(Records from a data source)
○ ○ ○

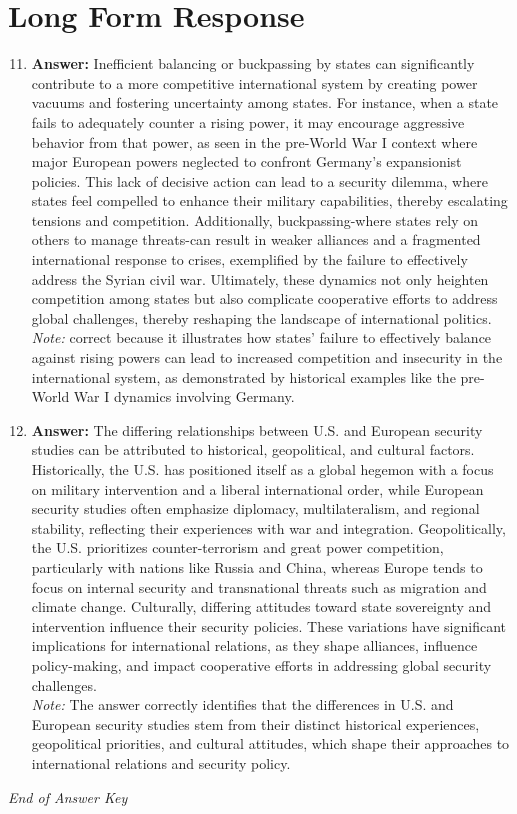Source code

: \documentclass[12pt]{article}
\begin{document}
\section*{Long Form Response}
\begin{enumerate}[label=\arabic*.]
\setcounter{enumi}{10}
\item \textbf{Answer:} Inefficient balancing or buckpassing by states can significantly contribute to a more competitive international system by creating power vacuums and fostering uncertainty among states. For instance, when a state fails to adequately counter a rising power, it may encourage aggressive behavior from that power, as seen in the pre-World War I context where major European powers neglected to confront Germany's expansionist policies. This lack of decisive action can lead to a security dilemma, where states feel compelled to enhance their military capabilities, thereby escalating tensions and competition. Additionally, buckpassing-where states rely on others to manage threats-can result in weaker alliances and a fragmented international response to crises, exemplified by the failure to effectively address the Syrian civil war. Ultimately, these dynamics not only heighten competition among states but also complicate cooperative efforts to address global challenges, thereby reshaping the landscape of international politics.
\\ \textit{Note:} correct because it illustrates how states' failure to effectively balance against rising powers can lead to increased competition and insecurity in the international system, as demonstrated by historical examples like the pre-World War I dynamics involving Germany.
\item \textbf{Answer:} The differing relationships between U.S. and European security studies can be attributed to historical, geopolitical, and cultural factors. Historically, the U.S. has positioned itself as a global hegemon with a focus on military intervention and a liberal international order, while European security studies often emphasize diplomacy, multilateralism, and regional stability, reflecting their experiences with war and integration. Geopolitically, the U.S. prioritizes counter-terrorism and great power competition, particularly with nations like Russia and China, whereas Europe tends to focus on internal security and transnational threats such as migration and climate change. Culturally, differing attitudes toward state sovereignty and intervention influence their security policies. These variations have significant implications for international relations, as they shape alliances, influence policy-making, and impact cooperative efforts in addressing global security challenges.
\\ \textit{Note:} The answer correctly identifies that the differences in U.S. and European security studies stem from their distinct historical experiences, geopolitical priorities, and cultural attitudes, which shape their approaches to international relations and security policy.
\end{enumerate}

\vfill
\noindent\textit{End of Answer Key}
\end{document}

○ ○ ○

_ASSIGNMENT_
Write out all of the data above exactly, pictures excluded.

_RESULT FOR THIS TASK_
Source code

: \documentclass[12pt]{article}
\begin{document}
\section*{Long Form Response}
\begin{enumerate}[label=\arabic*.]
\setcounter{enumi}{10}
\item \textbf{Answer:} Inefficient balancing or buckpassing by states can significantly contribute to a more competitive international system by creating power vacuums and fostering uncertainty among states. For instance, when a state fails to adequately counter a rising power, it may encourage aggressive behavior from that power, as seen in the pre-World War I context where major European powers neglected to confront Germany's expansionist policies. This lack of decisive action can lead to a security dilemma, where states feel compelled to enhance their military capabilities, thereby escalating tensions and competition. Additionally, buckpassing-where states rely on others to manage threats-can result in weaker alliances and a fragmented international response to crises, exemplified by the failure to effectively address the Syrian civil war. Ultimately, these dynamics not only heighten competition among states but also complicate cooperative efforts to address global challenges, thereby reshaping the landscape of international politics.
\\ \textit{Note:} correct because it illustrates how states' failure to effectively balance against rising powers can lead to increased competition and insecurity in the international system, as demonstrated by historical examples like the pre-World War I dynamics involving Germany.
\item \textbf{Answer:} The differing relationships between U.S. and European security studies can be attributed to historical, geopolitical, and cultural factors. Historically, the U.S. has positioned itself as a global hegemon with a focus on military intervention and a liberal international order, while European security studies often emphasize diplomacy, multilateralism, and regional stability, reflecting their experiences with war and integration. Geopolitically, the U.S. prioritizes counter-terrorism and great power competition, particularly with nations like Russia and China, whereas Europe tends to focus on internal security and transnational threats such as migration and climate change. Culturally, differing attitudes toward state sovereignty and intervention influence their security policies. These variations have significant implications for international relations, as they shape alliances, influence policy-making, and impact cooperative efforts in addressing global security challenges.
\\ \textit{Note:} The answer correctly identifies that the differences in U.S. and European security studies stem from their distinct historical experiences, geopolitical priorities, and cultural attitudes, which shape their approaches to international relations and security policy.
\end{enumerate}

\vfill
\noindent\textit{End of Answer Key}
\end{document}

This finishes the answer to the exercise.